=== Assignment ===
Restating the data exactly is the whole task.

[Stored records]
=== Section Start ===

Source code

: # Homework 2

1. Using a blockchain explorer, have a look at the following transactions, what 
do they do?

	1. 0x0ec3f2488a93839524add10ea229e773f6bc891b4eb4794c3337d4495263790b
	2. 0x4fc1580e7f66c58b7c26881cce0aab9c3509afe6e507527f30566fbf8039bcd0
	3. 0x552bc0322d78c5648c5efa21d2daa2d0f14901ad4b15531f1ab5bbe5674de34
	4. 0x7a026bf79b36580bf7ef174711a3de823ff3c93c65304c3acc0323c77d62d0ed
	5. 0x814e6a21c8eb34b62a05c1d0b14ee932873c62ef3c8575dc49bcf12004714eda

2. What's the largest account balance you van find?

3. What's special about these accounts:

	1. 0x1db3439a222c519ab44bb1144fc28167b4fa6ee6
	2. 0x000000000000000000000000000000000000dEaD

=== Section End ===

=== Result of the exercise ===
Source code

: # Homework 2

1. Using a blockchain explorer, have a look at the following transactions, what 
do they do?

	1. 0x0ec3f2488a93839524add10ea229e773f6bc891b4eb4794c3337d4495263790b
	2. 0x4fc1580e7f66c58b7c26881cce0aab9c3509afe6e507527f30566fbf8039bcd0
	3. 0x552bc0322d78c5648c5efa21d2daa2d0f14901ad4b15531f1ab5bbe5674de34
	4. 0x7a026bf79b36580bf7ef174711a3de823ff3c93c65304c3acc0323c77d62d0ed
	5. 0x814e6a21c8eb34b62a05c1d0b14ee932873c62ef3c8575dc49bcf12004714eda

2. What's the largest account balance you van find?

3. What's special about these accounts:

	1. 0x1db3439a222c519ab44bb1144fc28167b4fa6ee6
	2. 0x000000000000000000000000000000000000dEaD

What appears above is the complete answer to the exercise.